With the avalanche of satellite remote sensing sensors, significant efforts have been made to develop methods to integrate optical and SAR remote sensing efficiently to quantify the kinematics and lifecycle of landslides. In this study, we design a framework that integrates multi-sensor satellite remote sensing data to investigate post-failure kinematics of the 17 June 2020 Aniangzhai landslide in the Danba County of Southwest China. This ancient landslide was partially reactivated due to rapid river incision and toe erosion during a complex cascading event, which led to an evacuation and relocation of more than 20,000 people.

First, time series of Planet images are exploited using the sub-pixel offset tracking method to generate horizontal deformation. Then advanced Multi-temporal InSAR (MTI) techniques are utilized to analyze the line-of-sight (LOS) displacements for 16 months after the failure. Eventually, the dynamics of the post-failure mechanism are modeled by integrating optical and radar data using an exponential decay model with independent component analysis (ICA) and least squares methods. Besides, the performance of a newly designed corner reflector (CR), consisting of two sets of semi-circular metal plates with a radius of 30-40 cm, is evaluated using both TerraSAR-X (TSX) and Sentinel-1 SAR data.
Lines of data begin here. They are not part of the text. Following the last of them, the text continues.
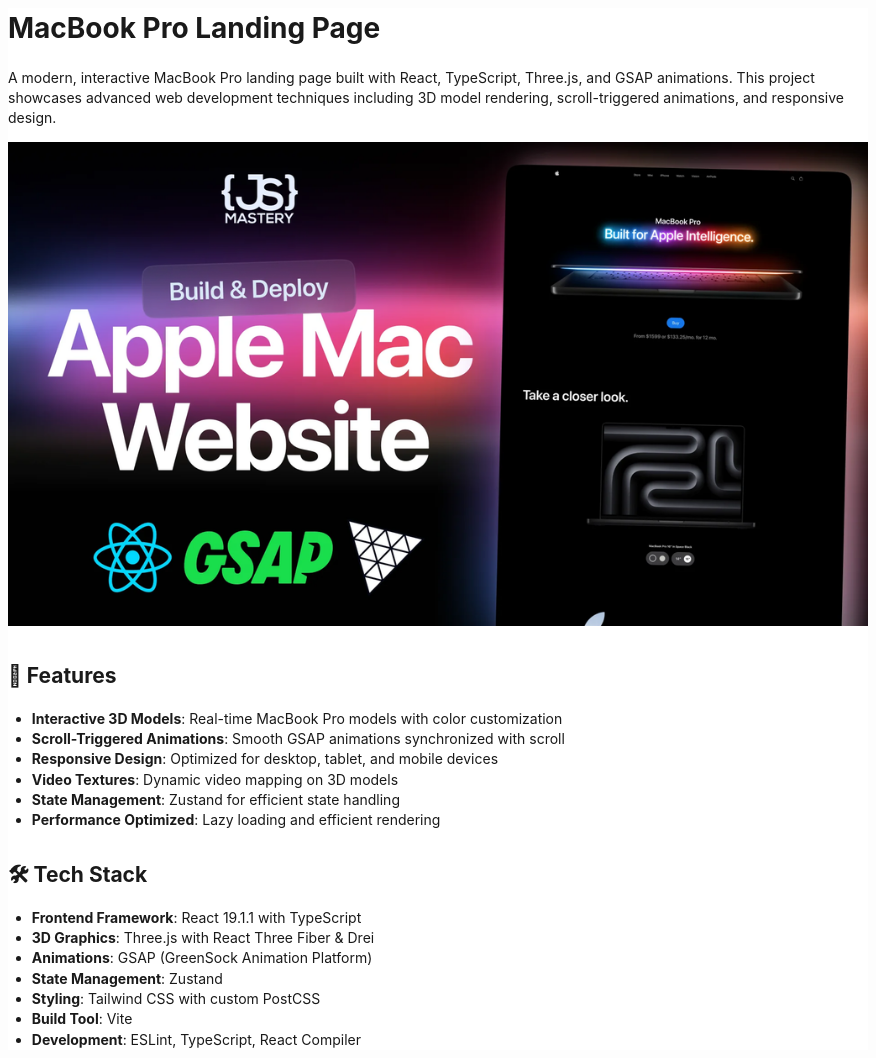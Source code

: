 # MacBook Pro Landing Page

A modern, interactive MacBook Pro landing page built with React, TypeScript, Three.js, and GSAP animations. This project showcases advanced web development techniques including 3D model rendering, scroll-triggered animations, and responsive design.

![MacBook Pro Landing Page](./public/readme/thumbnail.webp)

## 🚀 Features

- **Interactive 3D Models**: Real-time MacBook Pro models with color customization
- **Scroll-Triggered Animations**: Smooth GSAP animations synchronized with scroll
- **Responsive Design**: Optimized for desktop, tablet, and mobile devices
- **Video Textures**: Dynamic video mapping on 3D models
- **State Management**: Zustand for efficient state handling
- **Performance Optimized**: Lazy loading and efficient rendering

## 🛠️ Tech Stack

- **Frontend Framework**: React 19.1.1 with TypeScript
- **3D Graphics**: Three.js with React Three Fiber & Drei
- **Animations**: GSAP (GreenSock Animation Platform)
- **State Management**: Zustand
- **Styling**: Tailwind CSS with custom PostCSS
- **Build Tool**: Vite
- **Development**: ESLint, TypeScript, React Compiler
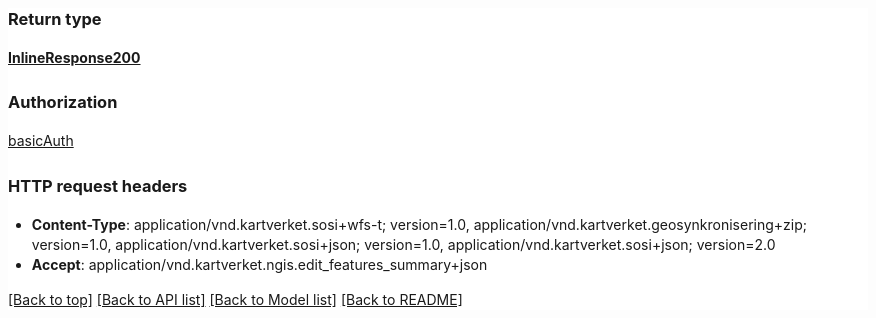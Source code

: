 ### Return type

[**InlineResponse200**](InlineResponse200.md)

### Authorization

[basicAuth](../README.md#basicAuth)

### HTTP request headers

 - **Content-Type**: application/vnd.kartverket.sosi+wfs-t; version=1.0, application/vnd.kartverket.geosynkronisering+zip; version=1.0, application/vnd.kartverket.sosi+json; version=1.0, application/vnd.kartverket.sosi+json; version=2.0
 - **Accept**: application/vnd.kartverket.ngis.edit_features_summary+json

[[Back to top]](#) [[Back to API list]](../README.md#documentation-for-api-endpoints) [[Back to Model list]](../README.md#documentation-for-models) [[Back to README]](../README.md)
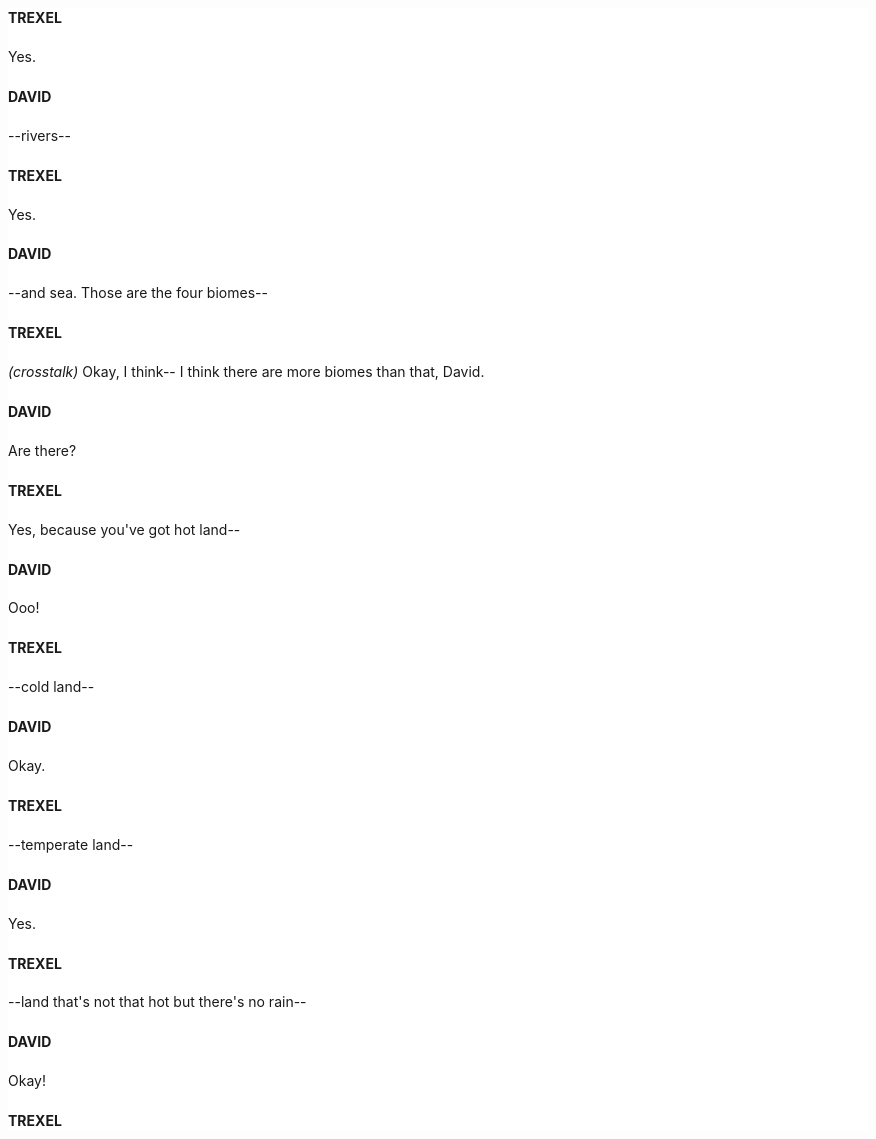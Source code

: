 #### TREXEL

Yes.

#### DAVID

--rivers--

#### TREXEL

Yes.

#### DAVID

--and sea. Those are the four biomes--

#### TREXEL 

_(crosstalk)_ Okay, I think-- I think there are more biomes than that, David.

#### DAVID

Are there?

#### TREXEL

Yes, because you've got hot land--

#### DAVID

Ooo!

#### TREXEL

--cold land--

#### DAVID

Okay.

#### TREXEL

--temperate land--

#### DAVID

Yes.

#### TREXEL

--land that's not that hot but there's no rain--

#### DAVID

Okay!

#### TREXEL

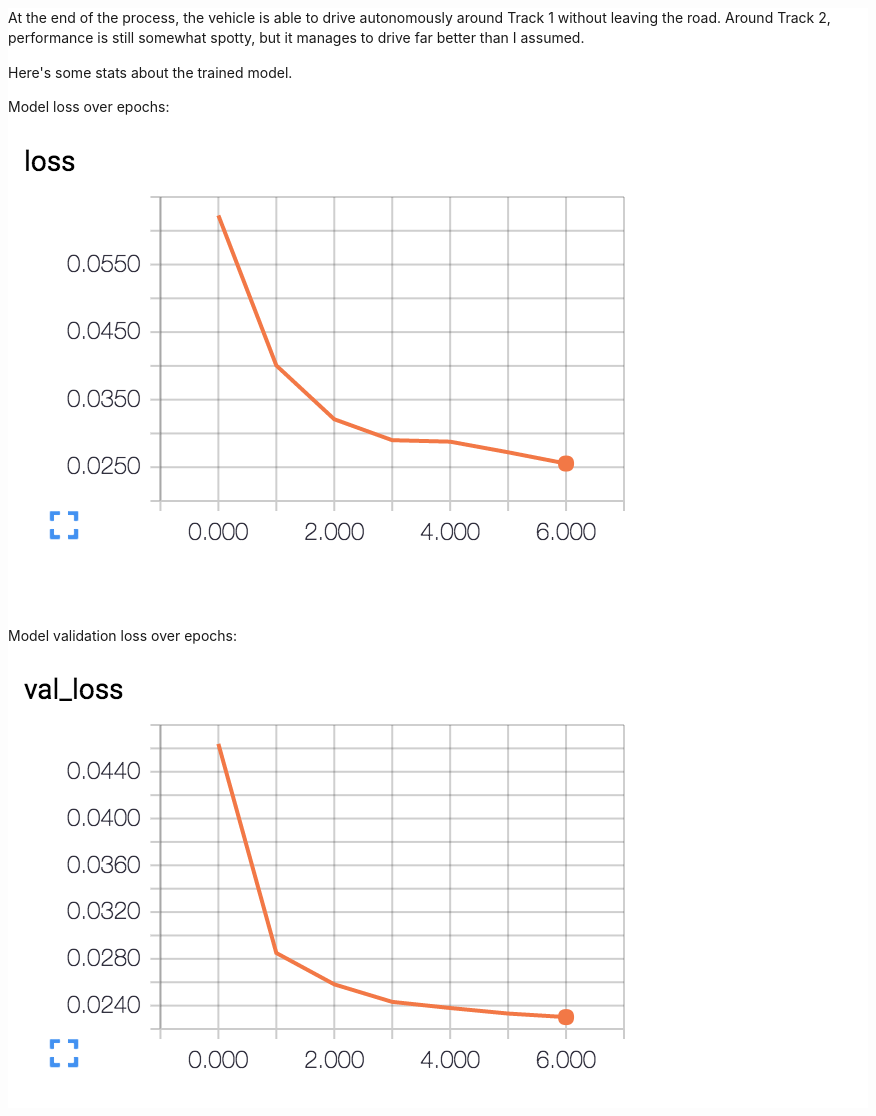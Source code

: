 At the end of the process, the vehicle is able to drive autonomously around Track 1 without leaving the road. Around Track 2, performance is still somewhat spotty, but it manages to drive far better
than I assumed.

Here's some stats about the trained model.

Model loss over epochs:

![](./img/ModelLossOverEpochs.png)

Model validation loss over epochs:

![](./img/ModelValidationLossOverEpochs.png)

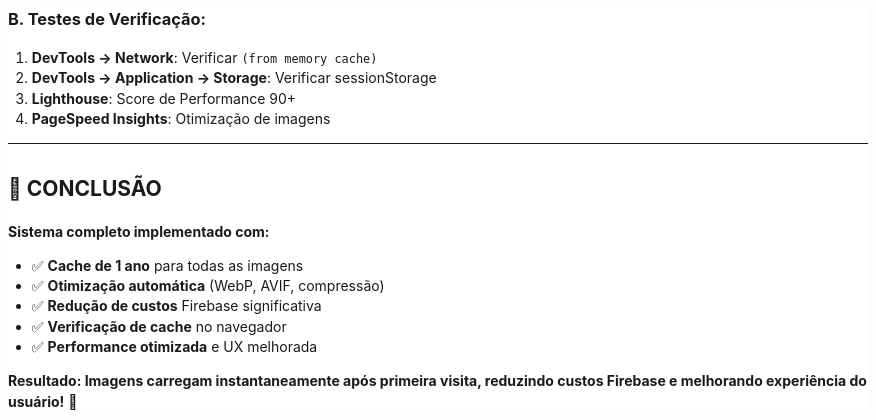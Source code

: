### **B. Testes de Verificação:**
1. **DevTools → Network**: Verificar `(from memory cache)`
2. **DevTools → Application → Storage**: Verificar sessionStorage
3. **Lighthouse**: Score de Performance 90+
4. **PageSpeed Insights**: Otimização de imagens

---

## 🎯 **CONCLUSÃO**

**Sistema completo implementado com:**
- ✅ **Cache de 1 ano** para todas as imagens
- ✅ **Otimização automática** (WebP, AVIF, compressão)
- ✅ **Redução de custos** Firebase significativa
- ✅ **Verificação de cache** no navegador
- ✅ **Performance otimizada** e UX melhorada

**Resultado: Imagens carregam instantaneamente após primeira visita, reduzindo custos Firebase e melhorando experiência do usuário!** 🚀









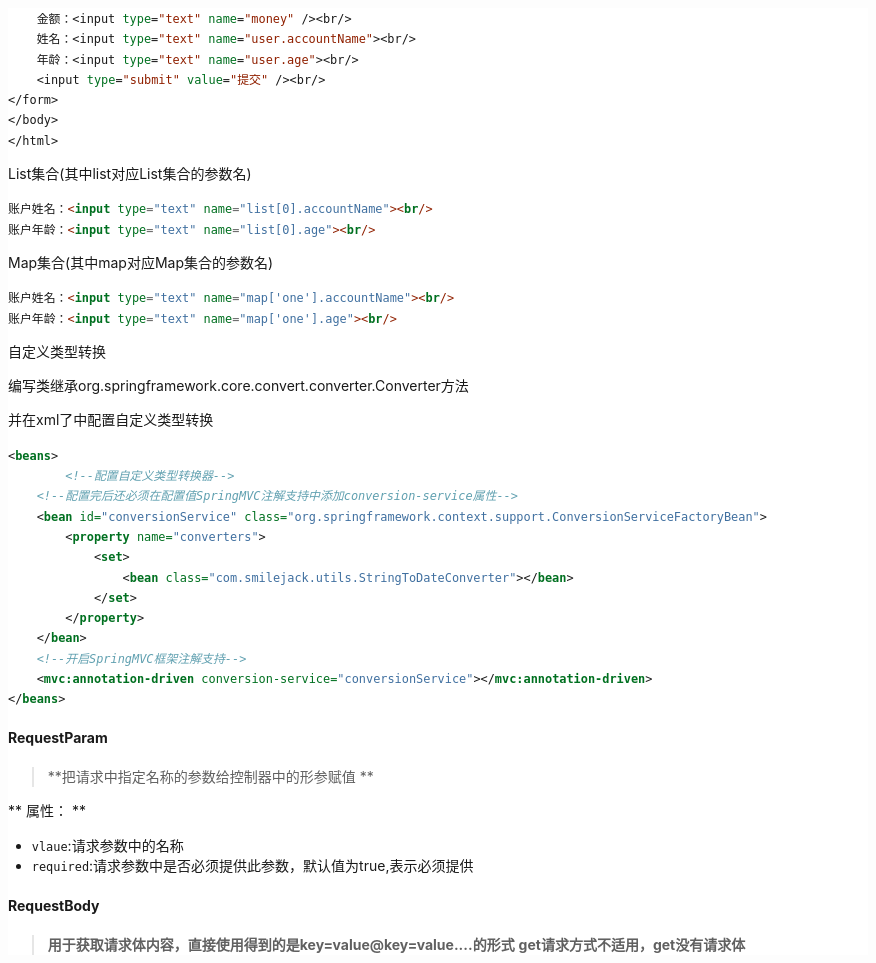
 ```jsp
    金额：<input type="text" name="money" /><br/>
    姓名：<input type="text" name="user.accountName"><br/>
    年龄：<input type="text" name="user.age"><br/>
    <input type="submit" value="提交" /><br/>
</form>
</body>
</html>

```

List集合(其中list对应List集合的参数名)

```html
账户姓名：<input type="text" name="list[0].accountName"><br/>
账户年龄：<input type="text" name="list[0].age"><br/>
```

Map集合(其中map对应Map集合的参数名)

```html
账户姓名：<input type="text" name="map['one'].accountName"><br/>
账户年龄：<input type="text" name="map['one'].age"><br/>
```

自定义类型转换

编写类继承org.springframework.core.convert.converter.Converter方法

并在xml了中配置自定义类型转换

```XML
<beans>
		<!--配置自定义类型转换器-->
    <!--配置完后还必须在配置值SpringMVC注解支持中添加conversion-service属性-->
    <bean id="conversionService" class="org.springframework.context.support.ConversionServiceFactoryBean">
        <property name="converters">
            <set>
                <bean class="com.smilejack.utils.StringToDateConverter"></bean>
            </set>
        </property>
    </bean>
    <!--开启SpringMVC框架注解支持-->
    <mvc:annotation-driven conversion-service="conversionService"></mvc:annotation-driven>
</beans>
```

#### RequestParam
> **把请求中指定名称的参数给控制器中的形参赋值 **

** 属性： **
- `vlaue`:请求参数中的名称
- `required`:请求参数中是否必须提供此参数，默认值为true,表示必须提供

#### RequestBody
> **用于获取请求体内容，直接使用得到的是key=value@key=value....的形式**
> **get请求方式不适用，get没有请求体**
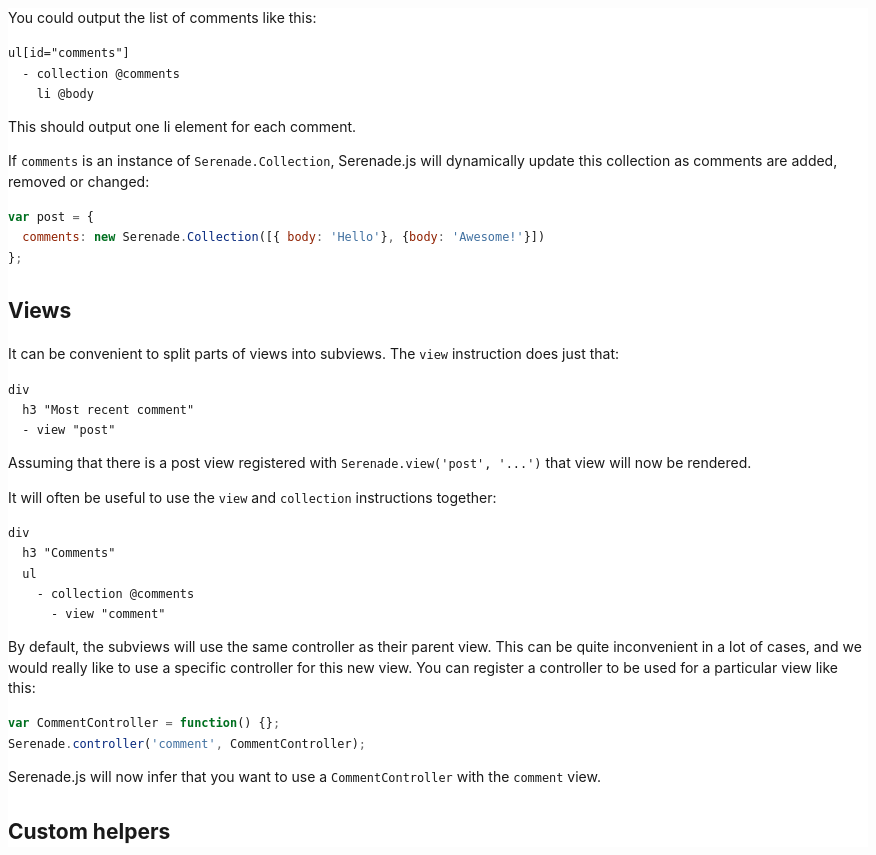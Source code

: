 You could output the list of comments like this:

``` slim
ul[id="comments"]
  - collection @comments
    li @body
```

This should output one li element for each comment.

If `comments` is an instance of `Serenade.Collection`, Serenade.js will
dynamically update this collection as comments are added, removed or changed:

``` javascript
var post = {
  comments: new Serenade.Collection([{ body: 'Hello'}, {body: 'Awesome!'}])
};
```

## Views

It can be convenient to split parts of views into subviews. The `view`
instruction does just that:

``` slim
div
  h3 "Most recent comment"
  - view "post"
```

Assuming that there is a post view registered with `Serenade.view('post',
'...')` that view will now be rendered.

It will often be useful to use the `view` and `collection` instructions
together:

``` slim
div
  h3 "Comments"
  ul
    - collection @comments
      - view "comment"
```

By default, the subviews will use the same controller as their parent view.
This can be quite inconvenient in a lot of cases, and we would really like to
use a specific controller for this new view. You can register a controller to
be used for a particular view like this:

``` javascript
var CommentController = function() {};
Serenade.controller('comment', CommentController);
```

Serenade.js will now infer that you want to use a `CommentController` with the
`comment` view.

## Custom helpers


[service]: https://github.com/elabs/serenade.service.js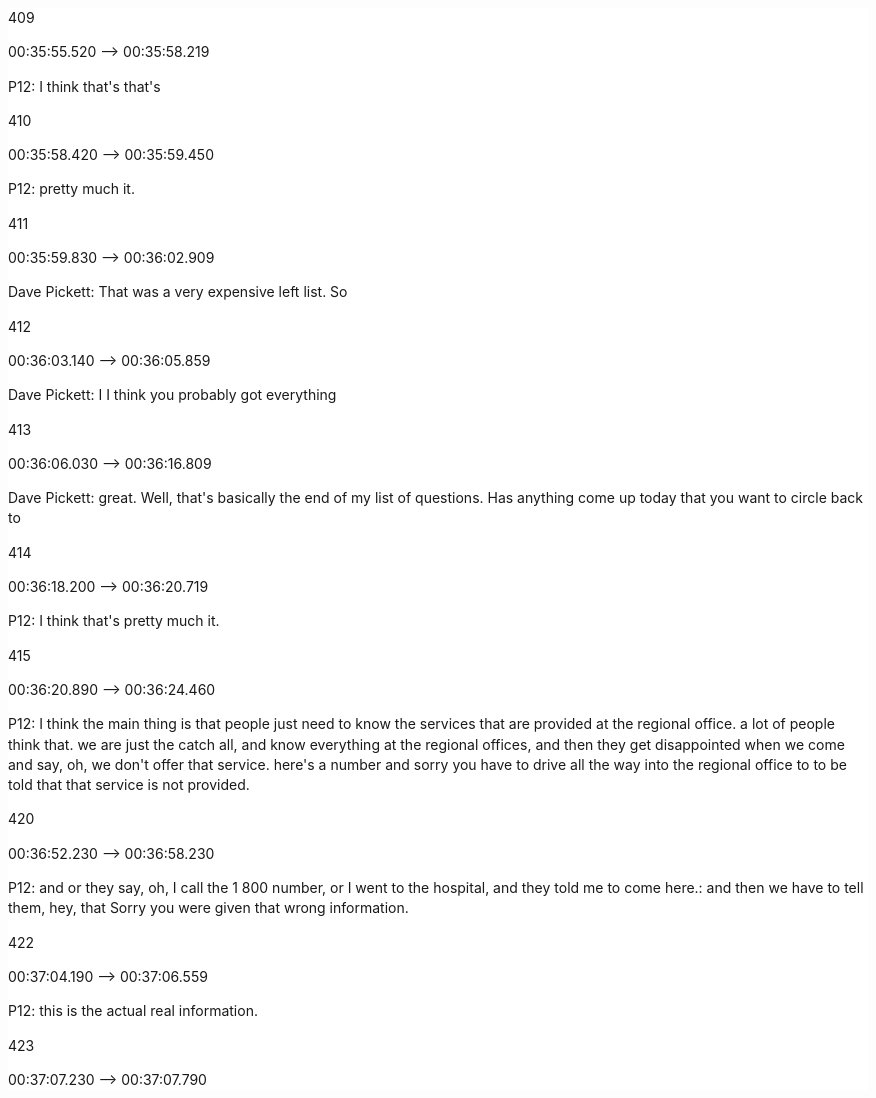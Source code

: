 409

00:35:55.520 --> 00:35:58.219

P12: I think that's that's

410

00:35:58.420 --> 00:35:59.450

P12: pretty much it.

411

00:35:59.830 --> 00:36:02.909

Dave Pickett: That was a very expensive left list. So

412

00:36:03.140 --> 00:36:05.859

Dave Pickett: I I think you probably got everything

413

00:36:06.030 --> 00:36:16.809

Dave Pickett: great. Well, that's basically the end of my list of questions. Has anything come up today that you want to circle back to

414

00:36:18.200 --> 00:36:20.719

P12: I think that's pretty much it.

415

00:36:20.890 --> 00:36:24.460

P12: I think the main thing is that people just need to know the services that are provided at the regional office. a lot of people think that. we are just the catch all, and know everything at the regional offices, and then they get disappointed when we come and say, oh, we don't offer that service. here's a number and sorry you have to drive all the way into the regional office to to be told that that service is not provided.

420

00:36:52.230 --> 00:36:58.230

P12: and or they say, oh, I call the 1 800 number, or I went to the hospital, and they told me to come here.: and then we have to tell them, hey, that Sorry you were given that wrong information.

422

00:37:04.190 --> 00:37:06.559

P12: this is the actual real information.

423

00:37:07.230 --> 00:37:07.790

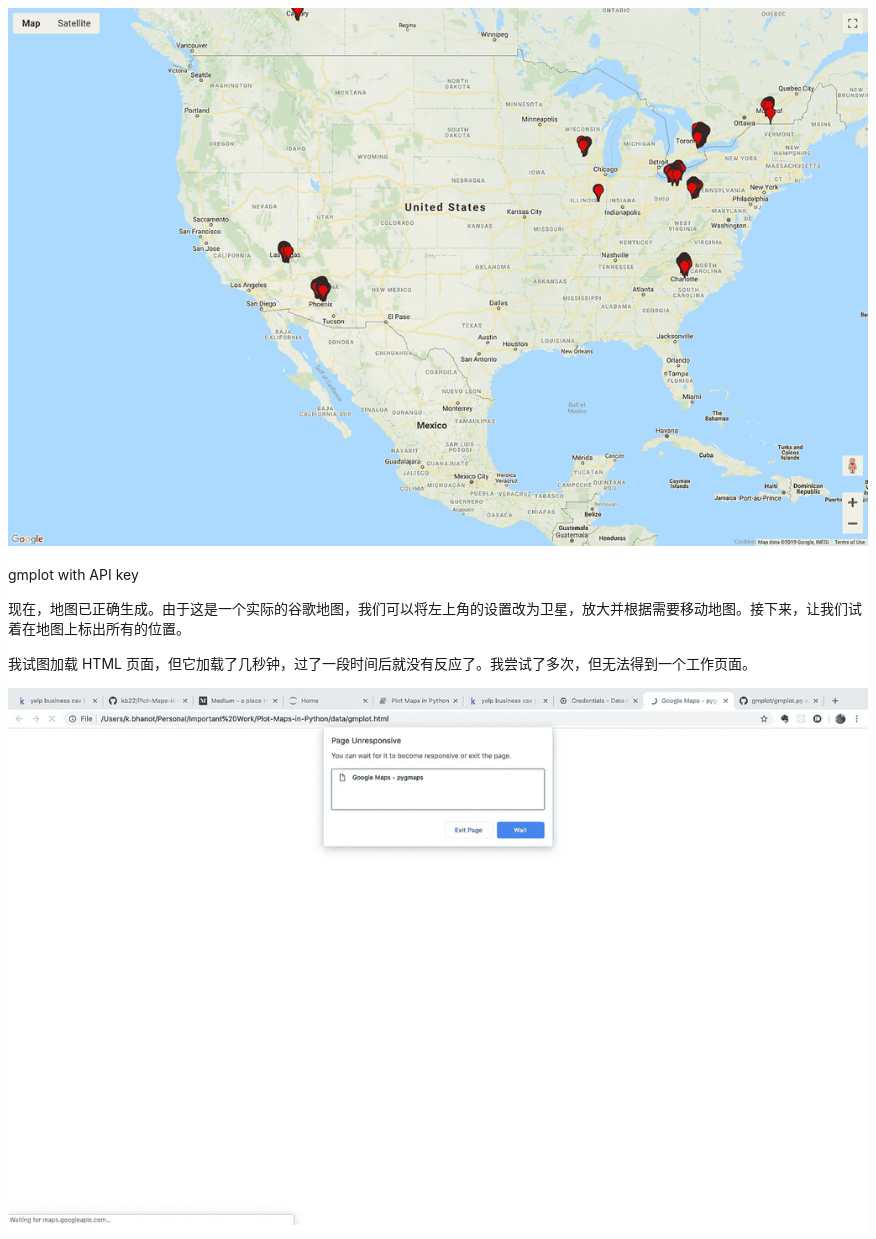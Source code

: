 ![](img/42317688df3cbed785be214e999fb24d.png)

gmplot with API key

现在，地图已正确生成。由于这是一个实际的谷歌地图，我们可以将左上角的设置改为卫星，放大并根据需要移动地图。接下来，让我们试着在地图上标出所有的位置。

我试图加载 HTML 页面，但它加载了几秒钟，过了一段时间后就没有反应了。我尝试了多次，但无法得到一个工作页面。

![](img/cfc469ee93d3e4b6b773f8d8f43d182a.png)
Optical results show that the landslide underwent large deformation up to around 14.3 meters within 1.5 months after the failure, then the rate of deformation decreased slowly with time. InSAR analysis suggests that the LOS velocity reached a maximum of approximately 300 mm/year, indicating the active status of the ancient landslide body after failure. Using ICA decomposition, we extracted different features with various spatiotemporal patterns from the landslide body, which was then applied in data integration and 4D modeling of landslide kinematics. Our experiment using newly designed CRs indicates improvement in the background intensity in TSX images by around 30 dB, with signal-to-clutter ratio (SCR) exceeding 25 dB. The radar cross-section (RCS) of CRs in both TSX and S1 images remains relatively stable, ranging from 15-23 dB, making them suitable for CR-InSAR analysis.